• _Try it_
Reproduce exactly the lines of the material beneath, from the line that contains "激光照射墙上下一个扫描点。" to the line that contains "研究中提出了距离选通非视域成", both included, and no other lines.

• _Listed records_
Start of Block
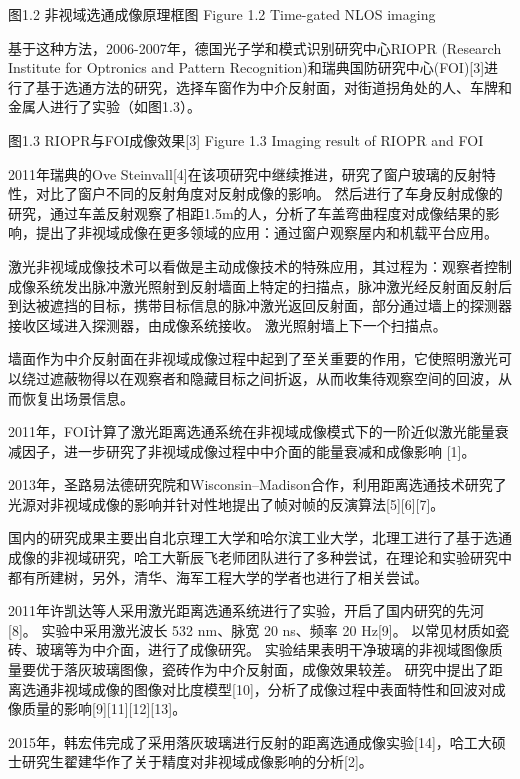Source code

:  
图1.2  非视域选通成像原理框图
Figure 1.2 Time-gated NLOS imaging

基于这种方法，2006-2007年，德国光子学和模式识别研究中心RIOPR (Research Institute for Optronics and Pattern Recognition)和瑞典国防研究中心(FOI)[3]进行了基于选通方法的研究，选择车窗作为中介反射面，对街道拐角处的人、车牌和金属人进行了实验（如图1.3）。


 
图1.3  RIOPR与FOI成像效果[3]
Figure 1.3 Imaging result of RIOPR and FOI

2011年瑞典的Ove Steinvall[4]在该项研究中继续推进，研究了窗户玻璃的反射特性，对比了窗户不同的反射角度对反射成像的影响。
然后进行了车身反射成像的研究，通过车盖反射观察了相距1.5m的人，分析了车盖弯曲程度对成像结果的影响，提出了非视域成像在更多领域的应用：通过窗户观察屋内和机载平台应用。

激光非视域成像技术可以看做是主动成像技术的特殊应用，其过程为：观察者控制成像系统发出脉冲激光照射到反射墙面上特定的扫描点，脉冲激光经反射面反射后到达被遮挡的目标，携带目标信息的脉冲激光返回反射面，部分通过墙上的探测器接收区域进入探测器，由成像系统接收。
激光照射墙上下一个扫描点。

墙面作为中介反射面在非视域成像过程中起到了至关重要的作用，它使照明激光可以绕过遮蔽物得以在观察者和隐藏目标之间折返，从而收集待观察空间的回波，从而恢复出场景信息。

2011年，FOI计算了激光距离选通系统在非视域成像模式下的一阶近似激光能量衰减因子，进一步研究了非视域成像过程中中介面的能量衰减和成像影响 [1]。

2013年，圣路易法德研究院和Wisconsin–Madison合作，利用距离选通技术研究了光源对非视域成像的影响并针对性地提出了帧对帧的反演算法[5][6][7]。

国内的研究成果主要出自北京理工大学和哈尔滨工业大学，北理工进行了基于选通成像的非视域研究，哈工大靳辰飞老师团队进行了多种尝试，在理论和实验研究中都有所建树，另外，清华、海军工程大学的学者也进行了相关尝试。

2011年许凯达等人采用激光距离选通系统进行了实验，开启了国内研究的先河[8]。
实验中采用激光波长 532 nm、脉宽 20 ns、频率 20 Hz[9]。
以常见材质如瓷砖、玻璃等为中介面，进行了成像研究。
实验结果表明干净玻璃的非视域图像质量要优于落灰玻璃图像，瓷砖作为中介反射面，成像效果较差。
研究中提出了距离选通非视域成像的图像对比度模型[10]，分析了成像过程中表面特性和回波对成像质量的影响[9][11][12][13]。

2015年，韩宏伟完成了采用落灰玻璃进行反射的距离选通成像实验[14]，哈工大硕士研究生翟建华作了关于精度对非视域成像影响的分析[2]。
End of Block
• _Written response_
激光照射墙上下一个扫描点。

墙面作为中介反射面在非视域成像过程中起到了至关重要的作用，它使照明激光可以绕过遮蔽物得以在观察者和隐藏目标之间折返，从而收集待观察空间的回波，从而恢复出场景信息。

2011年，FOI计算了激光距离选通系统在非视域成像模式下的一阶近似激光能量衰减因子，进一步研究了非视域成像过程中中介面的能量衰减和成像影响 [1]。

2013年，圣路易法德研究院和Wisconsin–Madison合作，利用距离选通技术研究了光源对非视域成像的影响并针对性地提出了帧对帧的反演算法[5][6][7]。

国内的研究成果主要出自北京理工大学和哈尔滨工业大学，北理工进行了基于选通成像的非视域研究，哈工大靳辰飞老师团队进行了多种尝试，在理论和实验研究中都有所建树，另外，清华、海军工程大学的学者也进行了相关尝试。

2011年许凯达等人采用激光距离选通系统进行了实验，开启了国内研究的先河[8]。
实验中采用激光波长 532 nm、脉宽 20 ns、频率 20 Hz[9]。
以常见材质如瓷砖、玻璃等为中介面，进行了成像研究。
实验结果表明干净玻璃的非视域图像质量要优于落灰玻璃图像，瓷砖作为中介反射面，成像效果较差。
研究中提出了距离选通非视域成像的图像对比度模型[10]，分析了成像过程中表面特性和回波对成像质量的影响[9][11][12][13]。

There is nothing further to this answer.